(Collected data)
◆ ◆ ◆

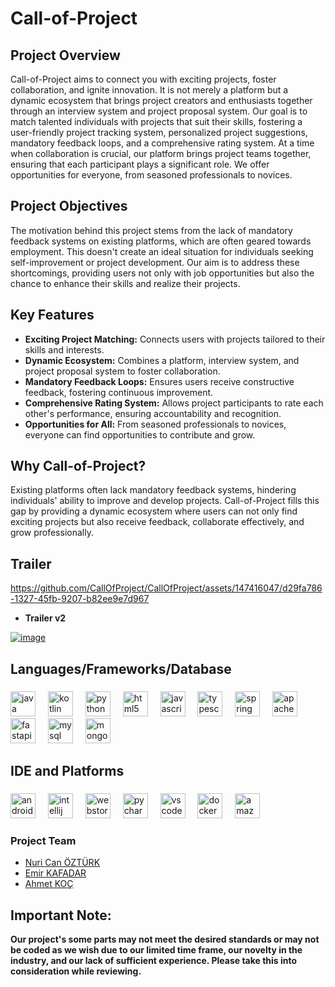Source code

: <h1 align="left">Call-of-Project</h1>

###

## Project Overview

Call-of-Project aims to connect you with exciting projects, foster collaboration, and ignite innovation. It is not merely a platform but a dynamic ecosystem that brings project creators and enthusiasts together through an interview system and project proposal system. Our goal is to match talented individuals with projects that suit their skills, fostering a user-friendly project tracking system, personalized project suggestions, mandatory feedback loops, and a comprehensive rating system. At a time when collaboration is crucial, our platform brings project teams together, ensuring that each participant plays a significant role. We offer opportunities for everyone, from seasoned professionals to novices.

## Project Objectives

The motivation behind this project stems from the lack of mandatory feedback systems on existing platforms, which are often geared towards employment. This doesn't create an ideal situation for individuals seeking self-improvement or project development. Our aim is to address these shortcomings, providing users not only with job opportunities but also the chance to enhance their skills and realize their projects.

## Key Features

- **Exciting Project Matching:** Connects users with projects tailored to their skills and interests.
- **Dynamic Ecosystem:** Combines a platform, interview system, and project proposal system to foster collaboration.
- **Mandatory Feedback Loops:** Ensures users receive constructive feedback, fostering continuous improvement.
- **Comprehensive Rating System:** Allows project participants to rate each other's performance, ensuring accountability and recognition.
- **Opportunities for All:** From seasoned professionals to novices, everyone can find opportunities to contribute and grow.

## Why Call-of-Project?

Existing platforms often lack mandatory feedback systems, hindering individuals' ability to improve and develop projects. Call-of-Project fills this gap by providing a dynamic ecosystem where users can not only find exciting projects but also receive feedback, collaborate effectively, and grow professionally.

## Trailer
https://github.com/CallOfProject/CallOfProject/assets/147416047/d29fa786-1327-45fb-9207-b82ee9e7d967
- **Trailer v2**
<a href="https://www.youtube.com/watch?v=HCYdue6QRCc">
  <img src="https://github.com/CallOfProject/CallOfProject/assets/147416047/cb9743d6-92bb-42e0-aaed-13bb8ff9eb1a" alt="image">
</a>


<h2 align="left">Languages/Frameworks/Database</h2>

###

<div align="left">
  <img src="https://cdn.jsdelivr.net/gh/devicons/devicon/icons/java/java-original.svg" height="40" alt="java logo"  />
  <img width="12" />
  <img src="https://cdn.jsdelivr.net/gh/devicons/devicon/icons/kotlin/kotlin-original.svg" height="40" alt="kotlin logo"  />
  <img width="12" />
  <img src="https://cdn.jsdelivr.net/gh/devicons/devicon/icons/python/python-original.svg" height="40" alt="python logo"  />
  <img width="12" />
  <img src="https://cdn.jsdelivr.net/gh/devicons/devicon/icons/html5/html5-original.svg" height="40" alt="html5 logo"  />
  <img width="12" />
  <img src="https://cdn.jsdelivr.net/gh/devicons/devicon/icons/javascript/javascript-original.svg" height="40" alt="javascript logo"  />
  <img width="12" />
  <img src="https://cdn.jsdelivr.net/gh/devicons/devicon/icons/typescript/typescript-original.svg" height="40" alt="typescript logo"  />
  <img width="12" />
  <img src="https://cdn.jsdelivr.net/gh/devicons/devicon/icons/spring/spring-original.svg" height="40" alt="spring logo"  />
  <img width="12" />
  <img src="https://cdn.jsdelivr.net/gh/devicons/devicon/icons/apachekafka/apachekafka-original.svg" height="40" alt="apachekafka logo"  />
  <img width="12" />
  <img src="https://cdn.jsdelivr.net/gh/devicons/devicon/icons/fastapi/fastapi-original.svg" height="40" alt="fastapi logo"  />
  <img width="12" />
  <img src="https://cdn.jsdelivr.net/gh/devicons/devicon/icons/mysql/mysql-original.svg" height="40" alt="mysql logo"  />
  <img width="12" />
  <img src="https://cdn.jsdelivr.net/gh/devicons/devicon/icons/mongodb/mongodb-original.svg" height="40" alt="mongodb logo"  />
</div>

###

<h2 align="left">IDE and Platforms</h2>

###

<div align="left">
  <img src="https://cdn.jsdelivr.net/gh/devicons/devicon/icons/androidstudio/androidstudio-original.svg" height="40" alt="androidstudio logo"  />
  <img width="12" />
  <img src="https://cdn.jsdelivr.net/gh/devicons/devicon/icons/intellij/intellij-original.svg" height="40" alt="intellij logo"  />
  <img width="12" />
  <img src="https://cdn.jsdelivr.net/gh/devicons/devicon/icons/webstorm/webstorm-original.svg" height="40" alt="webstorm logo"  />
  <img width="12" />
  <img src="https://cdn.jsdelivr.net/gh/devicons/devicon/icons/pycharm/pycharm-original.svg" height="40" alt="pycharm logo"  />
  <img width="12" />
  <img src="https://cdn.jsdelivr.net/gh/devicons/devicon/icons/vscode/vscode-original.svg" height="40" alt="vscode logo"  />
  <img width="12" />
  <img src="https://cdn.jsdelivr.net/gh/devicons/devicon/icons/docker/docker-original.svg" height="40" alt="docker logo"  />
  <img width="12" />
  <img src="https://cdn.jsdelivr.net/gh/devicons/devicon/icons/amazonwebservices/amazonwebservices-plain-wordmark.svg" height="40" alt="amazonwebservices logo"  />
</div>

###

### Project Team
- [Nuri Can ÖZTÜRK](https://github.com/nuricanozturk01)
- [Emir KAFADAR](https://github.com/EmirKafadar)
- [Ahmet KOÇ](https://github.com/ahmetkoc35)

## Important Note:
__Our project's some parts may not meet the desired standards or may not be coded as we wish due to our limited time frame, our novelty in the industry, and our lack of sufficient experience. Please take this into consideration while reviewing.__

◆ ◆ ◆

**PROBLEM TO SOLVE:**
All the lines above need to be repeated exactly, with no pictures carried over.

**WRITTEN RESPONSE:**
Source code

: <h1 align="left">Call-of-Project</h1>

###

## Project Overview

Call-of-Project aims to connect you with exciting projects, foster collaboration, and ignite innovation. It is not merely a platform but a dynamic ecosystem that brings project creators and enthusiasts together through an interview system and project proposal system. Our goal is to match talented individuals with projects that suit their skills, fostering a user-friendly project tracking system, personalized project suggestions, mandatory feedback loops, and a comprehensive rating system. At a time when collaboration is crucial, our platform brings project teams together, ensuring that each participant plays a significant role. We offer opportunities for everyone, from seasoned professionals to novices.

## Project Objectives

The motivation behind this project stems from the lack of mandatory feedback systems on existing platforms, which are often geared towards employment. This doesn't create an ideal situation for individuals seeking self-improvement or project development. Our aim is to address these shortcomings, providing users not only with job opportunities but also the chance to enhance their skills and realize their projects.

## Key Features

- **Exciting Project Matching:** Connects users with projects tailored to their skills and interests.
- **Dynamic Ecosystem:** Combines a platform, interview system, and project proposal system to foster collaboration.
- **Mandatory Feedback Loops:** Ensures users receive constructive feedback, fostering continuous improvement.
- **Comprehensive Rating System:** Allows project participants to rate each other's performance, ensuring accountability and recognition.
- **Opportunities for All:** From seasoned professionals to novices, everyone can find opportunities to contribute and grow.

## Why Call-of-Project?

Existing platforms often lack mandatory feedback systems, hindering individuals' ability to improve and develop projects. Call-of-Project fills this gap by providing a dynamic ecosystem where users can not only find exciting projects but also receive feedback, collaborate effectively, and grow professionally.

## Trailer
https://github.com/CallOfProject/CallOfProject/assets/147416047/d29fa786-1327-45fb-9207-b82ee9e7d967
- **Trailer v2**
<a href="https://www.youtube.com/watch?v=HCYdue6QRCc">
  <img src="https://github.com/CallOfProject/CallOfProject/assets/147416047/cb9743d6-92bb-42e0-aaed-13bb8ff9eb1a" alt="image">
</a>


<h2 align="left">Languages/Frameworks/Database</h2>

###

<div align="left">
  <img src="https://cdn.jsdelivr.net/gh/devicons/devicon/icons/java/java-original.svg" height="40" alt="java logo"  />
  <img width="12" />
  <img src="https://cdn.jsdelivr.net/gh/devicons/devicon/icons/kotlin/kotlin-original.svg" height="40" alt="kotlin logo"  />
  <img width="12" />
  <img src="https://cdn.jsdelivr.net/gh/devicons/devicon/icons/python/python-original.svg" height="40" alt="python logo"  />
  <img width="12" />
  <img src="https://cdn.jsdelivr.net/gh/devicons/devicon/icons/html5/html5-original.svg" height="40" alt="html5 logo"  />
  <img width="12" />
  <img src="https://cdn.jsdelivr.net/gh/devicons/devicon/icons/javascript/javascript-original.svg" height="40" alt="javascript logo"  />
  <img width="12" />
  <img src="https://cdn.jsdelivr.net/gh/devicons/devicon/icons/typescript/typescript-original.svg" height="40" alt="typescript logo"  />
  <img width="12" />
  <img src="https://cdn.jsdelivr.net/gh/devicons/devicon/icons/spring/spring-original.svg" height="40" alt="spring logo"  />
  <img width="12" />
  <img src="https://cdn.jsdelivr.net/gh/devicons/devicon/icons/apachekafka/apachekafka-original.svg" height="40" alt="apachekafka logo"  />
  <img width="12" />
  <img src="https://cdn.jsdelivr.net/gh/devicons/devicon/icons/fastapi/fastapi-original.svg" height="40" alt="fastapi logo"  />
  <img width="12" />
  <img src="https://cdn.jsdelivr.net/gh/devicons/devicon/icons/mysql/mysql-original.svg" height="40" alt="mysql logo"  />
  <img width="12" />
  <img src="https://cdn.jsdelivr.net/gh/devicons/devicon/icons/mongodb/mongodb-original.svg" height="40" alt="mongodb logo"  />
</div>

###

<h2 align="left">IDE and Platforms</h2>

###

<div align="left">
  <img src="https://cdn.jsdelivr.net/gh/devicons/devicon/icons/androidstudio/androidstudio-original.svg" height="40" alt="androidstudio logo"  />
  <img width="12" />
  <img src="https://cdn.jsdelivr.net/gh/devicons/devicon/icons/intellij/intellij-original.svg" height="40" alt="intellij logo"  />
  <img width="12" />
  <img src="https://cdn.jsdelivr.net/gh/devicons/devicon/icons/webstorm/webstorm-original.svg" height="40" alt="webstorm logo"  />
  <img width="12" />
  <img src="https://cdn.jsdelivr.net/gh/devicons/devicon/icons/pycharm/pycharm-original.svg" height="40" alt="pycharm logo"  />
  <img width="12" />
  <img src="https://cdn.jsdelivr.net/gh/devicons/devicon/icons/vscode/vscode-original.svg" height="40" alt="vscode logo"  />
  <img width="12" />
  <img src="https://cdn.jsdelivr.net/gh/devicons/devicon/icons/docker/docker-original.svg" height="40" alt="docker logo"  />
  <img width="12" />
  <img src="https://cdn.jsdelivr.net/gh/devicons/devicon/icons/amazonwebservices/amazonwebservices-plain-wordmark.svg" height="40" alt="amazonwebservices logo"  />
</div>

###

### Project Team
- [Nuri Can ÖZTÜRK](https://github.com/nuricanozturk01)
- [Emir KAFADAR](https://github.com/EmirKafadar)
- [Ahmet KOÇ](https://github.com/ahmetkoc35)

## Important Note:
__Our project's some parts may not meet the desired standards or may not be coded as we wish due to our limited time frame, our novelty in the industry, and our lack of sufficient experience. Please take this into consideration while reviewing.__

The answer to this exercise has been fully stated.